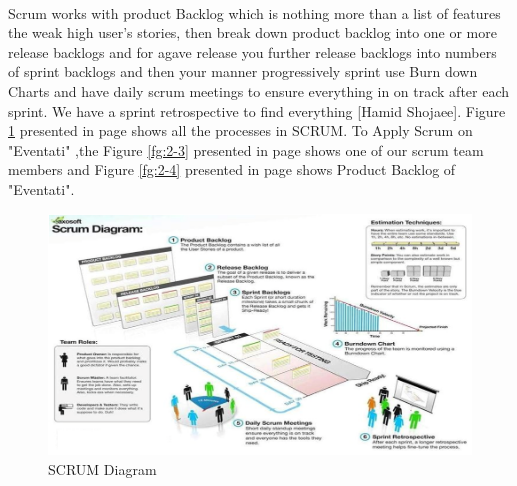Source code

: \documentclass[12pt,a4paper,class,twoside,openany]{report}
\begin{document}
\paragraph*{\hspace{.9 cm} } Scrum works with product Backlog which is nothing more than a list of features the weak high user's stories, then break down product backlog into one or more release backlogs and for agave release you further release backlogs into numbers of sprint backlogs and then your manner progressively sprint use Burn down Charts and have daily scrum meetings to ensure everything in on track after each sprint. We have a sprint retrospective to find everything [Hamid Shojaee]. Figure \ref{fg:2-2} presented in page \pageref{fg:2-2} shows all the processes in SCRUM. To Apply Scrum on "Eventati" ,the Figure \ref{fg:2-3} presented in page \pageref{fg:2-3} shows one of our scrum team members and Figure \ref{fg:2-4} presented in page \pageref{fg:2-4} shows Product Backlog of "Eventati".
\begin{figure}
\begin{center}
\includegraphics[angle=90,width=4.5 in]{2-2}
\caption{SCRUM Diagram}
\label{fg:2-2}
\end{center}
\end{figure}\\
\end{document}
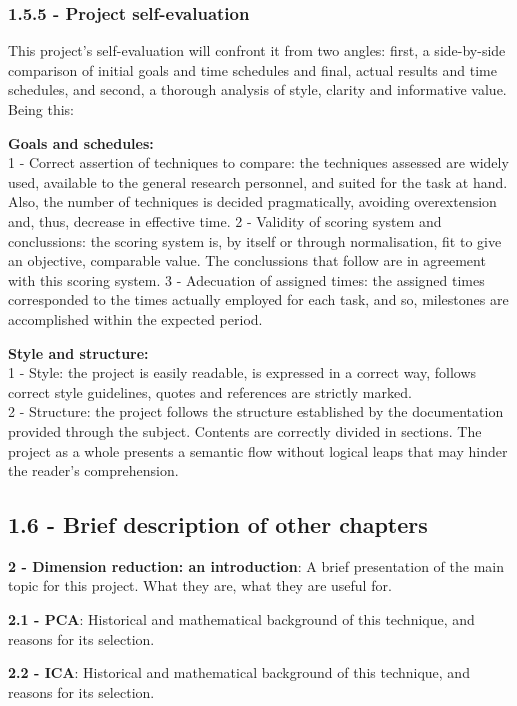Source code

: \documentclass[]{article}
\begin{document}
\subsubsection{1.5.5 - Project
self-evaluation}\label{project-self-evaluation}

This project's self-evaluation will confront it from two angles: first,
a side-by-side comparison of initial goals and time schedules and final,
actual results and time schedules, and second, a thorough analysis of
style, clarity and informative value. Being this:

\textbf{Goals and schedules:}\\1 - Correct assertion of techniques to
compare: the techniques assessed are widely used, available to the
general research personnel, and suited for the task at hand. Also, the
number of techniques is decided pragmatically, avoiding overextension
and, thus, decrease in effective time. 2 - Validity of scoring system
and conclussions: the scoring system is, by itself or through
normalisation, fit to give an objective, comparable value. The
conclussions that follow are in agreement with this scoring system. 3 -
Adecuation of assigned times: the assigned times corresponded to the
times actually employed for each task, and so, milestones are
accomplished within the expected period.

\textbf{Style and structure:}\\1 - Style: the project is easily
readable, is expressed in a correct way, follows correct style
guidelines, quotes and references are strictly marked.\\2 - Structure:
the project follows the structure established by the documentation
provided through the subject. Contents are correctly divided in
sections. The project as a whole presents a semantic flow without
logical leaps that may hinder the reader's comprehension.

\subsection{1.6 - Brief description of other
chapters}\label{brief-description-of-other-chapters}

\textbf{2 - Dimension reduction: an introduction}: A brief presentation
of the main topic for this project. What they are, what they are useful
for.

\textbf{2.1 - PCA}: Historical and mathematical background of this
technique, and reasons for its selection.

\textbf{2.2 - ICA}: Historical and mathematical background of this
technique, and reasons for its selection.
\end{document}
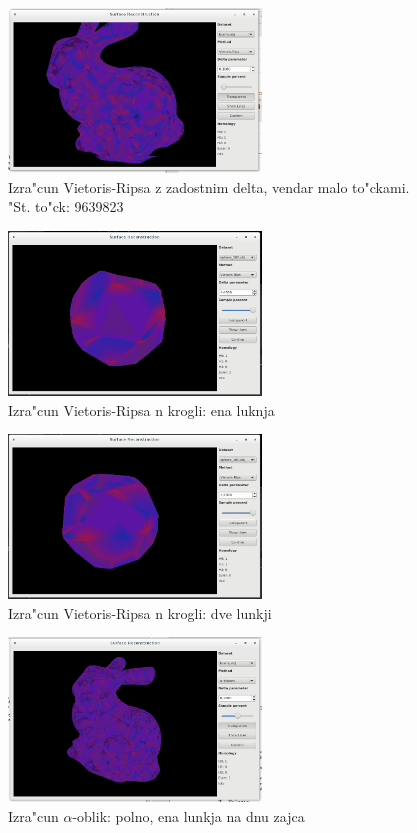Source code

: \documentclass[11pt]{article}
\begin{document}
\begin{figure}[htb]
    \centering
    \includegraphics[width=0.6\textwidth]{vr_full_9639823.png}
    \caption{Izra"cun Vietoris-Ripsa z zadostnim delta, vendar malo to"ckami. "St. to"ck: 9639823}
    \label{fig:vr2}
\end{figure}

\begin{figure}[htb]
    \centering
    \includegraphics[width=0.6\textwidth]{vr_1hole.png}
    \caption{Izra"cun Vietoris-Ripsa n krogli: ena luknja}
    \label{fig:vr3}
\end{figure}

\begin{figure}[htb]
    \centering
    \includegraphics[width=0.6\textwidth]{vr_2hole.png}
    \caption{Izra"cun Vietoris-Ripsa n krogli: dve lunkji}
    \label{fig:vr4}
\end{figure}

\begin{figure}[htb]
    \centering
    \includegraphics[width=0.6\textwidth]{alpha_full.png}
    \caption{Izra"cun $\alpha$-oblik: polno, ena lunkja na dnu zajca}
    \label{fig:a1}
\end{figure}
\end{document}
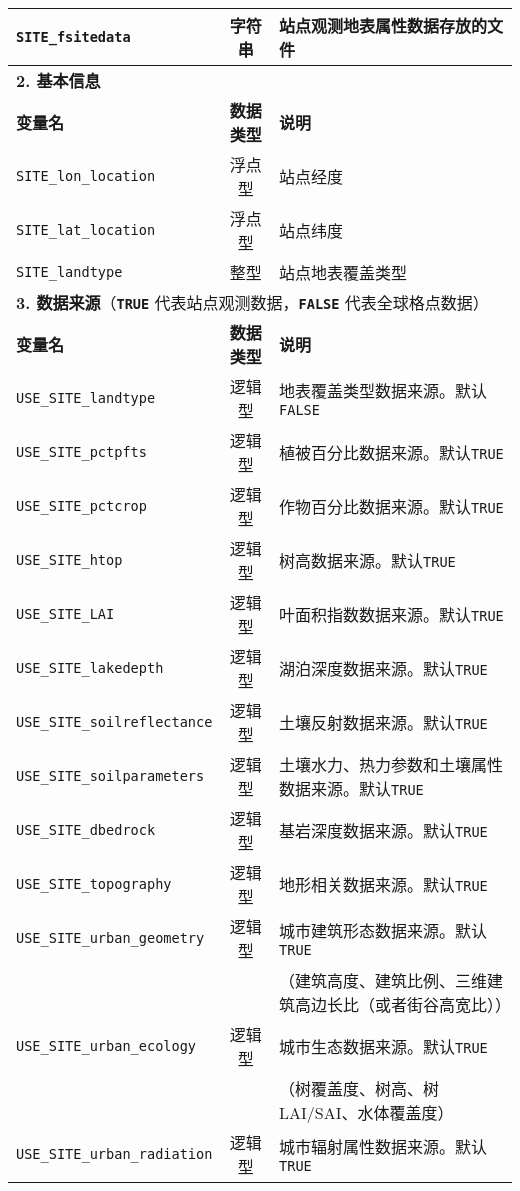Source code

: \begin{longtable}{lcp{}}
\texttt{SITE\_fsitedata} & 字符串 & 站点观测地表属性数据存放的文件 \\
\midrule
\textbf{2. 基本信息} & & \\
\textbf{变量名} & \textbf{数据类型} & \textbf{说明} \\
\texttt{SITE\_lon\_location} & 浮点型 & 站点经度 \\
\texttt{SITE\_lat\_location} & 浮点型 & 站点纬度 \\
\texttt{SITE\_landtype} & 整型 & 站点地表覆盖类型 \\
\midrule
\multicolumn{3}{l}{\textbf{3. 数据来源}（\textbf{\texttt{TRUE}} 代表站点观测数据，\textbf{\texttt{FALSE}} 代表全球格点数据）} \\
\textbf{变量名} & \textbf{数据类型} & \textbf{说明} \\
\texttt{USE\_SITE\_landtype} & 逻辑型 & 地表覆盖类型数据来源。默认\texttt{FALSE} \\
\texttt{USE\_SITE\_pctpfts} & 逻辑型 & 植被百分比数据来源。默认\texttt{TRUE} \\
\texttt{USE\_SITE\_pctcrop} & 逻辑型 & 作物百分比数据来源。默认\texttt{TRUE} \\
\texttt{USE\_SITE\_htop} & 逻辑型 & 树高数据来源。默认\texttt{TRUE} \\
\texttt{USE\_SITE\_LAI} & 逻辑型 & 叶面积指数数据来源。默认\texttt{TRUE} \\
\texttt{USE\_SITE\_lakedepth} & 逻辑型 & 湖泊深度数据来源。默认\texttt{TRUE} \\
\texttt{USE\_SITE\_soilreflectance} & 逻辑型 & 土壤反射数据来源。默认\texttt{TRUE} \\
\texttt{USE\_SITE\_soilparameters} & 逻辑型 & 土壤水力、热力参数和土壤属性数据来源。默认\texttt{TRUE} \\
\texttt{USE\_SITE\_dbedrock} & 逻辑型 & 基岩深度数据来源。默认\texttt{TRUE} \\
\texttt{USE\_SITE\_topography} & 逻辑型 & 地形相关数据来源。默认\texttt{TRUE} \\
\texttt{USE\_SITE\_urban\_geometry} & 逻辑型 & 城市建筑形态数据来源。默认\texttt{TRUE} \\
& &（建筑高度、建筑比例、三维建筑高边长比（或者街谷高宽比）） \\
\texttt{USE\_SITE\_urban\_ecology} & 逻辑型 & 城市生态数据来源。默认\texttt{TRUE} \\
& &（树覆盖度、树高、树 LAI/SAI、水体覆盖度）\\
\texttt{USE\_SITE\_urban\_radiation} & 逻辑型 & 城市辐射属性数据来源。默认\texttt{TRUE} \\

\end{longtable}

============

### Goal of the exercise
Reproduce the data above in full, exactly, with the images removed.

### Answer for the task
Source code

: \documentclass[12pt,a4paper,class,twoside,openany]{report}
\begin{document}
\paragraph*{\hspace{.9 cm} } Scrum works with product Backlog which is nothing more than a list of features the weak high user's stories, then break down product backlog into one or more release backlogs and for agave release you further release backlogs into numbers of sprint backlogs and then your manner progressively sprint use Burn down Charts and have daily scrum meetings to ensure everything in on track after each sprint. We have a sprint retrospective to find everything [Hamid Shojaee]. Figure \ref{fg:2-2} presented in page \pageref{fg:2-2} shows all the processes in SCRUM. To Apply Scrum on "Eventati" ,the Figure \ref{fg:2-3} presented in page \pageref{fg:2-3} shows one of our scrum team members and Figure \ref{fg:2-4} presented in page \pageref{fg:2-4} shows Product Backlog of "Eventati".
\begin{figure}
\begin{center}
\includegraphics[angle=90,width=4.5 in]{2-2}
\caption{SCRUM Diagram}
\label{fg:2-2}
\end{center}
\end{figure}\\
\end{document}
Source code

: \documentclass[]{article}
\begin{document}
\subsubsection{1.5.5 - Project
self-evaluation}\label{project-self-evaluation}

This project's self-evaluation will confront it from two angles: first,
a side-by-side comparison of initial goals and time schedules and final,
actual results and time schedules, and second, a thorough analysis of
style, clarity and informative value. Being this:

\textbf{Goals and schedules:}\\1 - Correct assertion of techniques to
compare: the techniques assessed are widely used, available to the
general research personnel, and suited for the task at hand. Also, the
number of techniques is decided pragmatically, avoiding overextension
and, thus, decrease in effective time. 2 - Validity of scoring system
and conclussions: the scoring system is, by itself or through
normalisation, fit to give an objective, comparable value. The
conclussions that follow are in agreement with this scoring system. 3 -
Adecuation of assigned times: the assigned times corresponded to the
times actually employed for each task, and so, milestones are
accomplished within the expected period.

\textbf{Style and structure:}\\1 - Style: the project is easily
readable, is expressed in a correct way, follows correct style
guidelines, quotes and references are strictly marked.\\2 - Structure:
the project follows the structure established by the documentation
provided through the subject. Contents are correctly divided in
sections. The project as a whole presents a semantic flow without
logical leaps that may hinder the reader's comprehension.

\subsection{1.6 - Brief description of other
chapters}\label{brief-description-of-other-chapters}

\textbf{2 - Dimension reduction: an introduction}: A brief presentation
of the main topic for this project. What they are, what they are useful
for.

\textbf{2.1 - PCA}: Historical and mathematical background of this
technique, and reasons for its selection.

\textbf{2.2 - ICA}: Historical and mathematical background of this
technique, and reasons for its selection.
\end{document}
Source code

: \documentclass[11pt]{article}
\begin{document}
\begin{figure}[htb]
    \centering
    \includegraphics[width=0.6\textwidth]{vr_full_9639823.png}
    \caption{Izra"cun Vietoris-Ripsa z zadostnim delta, vendar malo to"ckami. "St. to"ck: 9639823}
    \label{fig:vr2}
\end{figure}

\begin{figure}[htb]
    \centering
    \includegraphics[width=0.6\textwidth]{vr_1hole.png}
    \caption{Izra"cun Vietoris-Ripsa n krogli: ena luknja}
    \label{fig:vr3}
\end{figure}

\begin{figure}[htb]
    \centering
    \includegraphics[width=0.6\textwidth]{vr_2hole.png}
    \caption{Izra"cun Vietoris-Ripsa n krogli: dve lunkji}
    \label{fig:vr4}
\end{figure}

\begin{figure}[htb]
    \centering
    \includegraphics[width=0.6\textwidth]{alpha_full.png}
    \caption{Izra"cun $\alpha$-oblik: polno, ena lunkja na dnu zajca}
    \label{fig:a1}
\end{figure}
\end{document}
Source code

: \begin{longtable}{lcp{}}
\texttt{SITE\_fsitedata} & 字符串 & 站点观测地表属性数据存放的文件 \\
\midrule
\textbf{2. 基本信息} & & \\
\textbf{变量名} & \textbf{数据类型} & \textbf{说明} \\
\texttt{SITE\_lon\_location} & 浮点型 & 站点经度 \\
\texttt{SITE\_lat\_location} & 浮点型 & 站点纬度 \\
\texttt{SITE\_landtype} & 整型 & 站点地表覆盖类型 \\
\midrule
\multicolumn{3}{l}{\textbf{3. 数据来源}（\textbf{\texttt{TRUE}} 代表站点观测数据，\textbf{\texttt{FALSE}} 代表全球格点数据）} \\
\textbf{变量名} & \textbf{数据类型} & \textbf{说明} \\
\texttt{USE\_SITE\_landtype} & 逻辑型 & 地表覆盖类型数据来源。默认\texttt{FALSE} \\
\texttt{USE\_SITE\_pctpfts} & 逻辑型 & 植被百分比数据来源。默认\texttt{TRUE} \\
\texttt{USE\_SITE\_pctcrop} & 逻辑型 & 作物百分比数据来源。默认\texttt{TRUE} \\
\texttt{USE\_SITE\_htop} & 逻辑型 & 树高数据来源。默认\texttt{TRUE} \\
\texttt{USE\_SITE\_LAI} & 逻辑型 & 叶面积指数数据来源。默认\texttt{TRUE} \\
\texttt{USE\_SITE\_lakedepth} & 逻辑型 & 湖泊深度数据来源。默认\texttt{TRUE} \\
\texttt{USE\_SITE\_soilreflectance} & 逻辑型 & 土壤反射数据来源。默认\texttt{TRUE} \\
\texttt{USE\_SITE\_soilparameters} & 逻辑型 & 土壤水力、热力参数和土壤属性数据来源。默认\texttt{TRUE} \\
\texttt{USE\_SITE\_dbedrock} & 逻辑型 & 基岩深度数据来源。默认\texttt{TRUE} \\
\texttt{USE\_SITE\_topography} & 逻辑型 & 地形相关数据来源。默认\texttt{TRUE} \\
\texttt{USE\_SITE\_urban\_geometry} & 逻辑型 & 城市建筑形态数据来源。默认\texttt{TRUE} \\
& &（建筑高度、建筑比例、三维建筑高边长比（或者街谷高宽比）） \\
\texttt{USE\_SITE\_urban\_ecology} & 逻辑型 & 城市生态数据来源。默认\texttt{TRUE} \\
& &（树覆盖度、树高、树 LAI/SAI、水体覆盖度）\\
\texttt{USE\_SITE\_urban\_radiation} & 逻辑型 & 城市辐射属性数据来源。默认\texttt{TRUE} \\

\end{longtable}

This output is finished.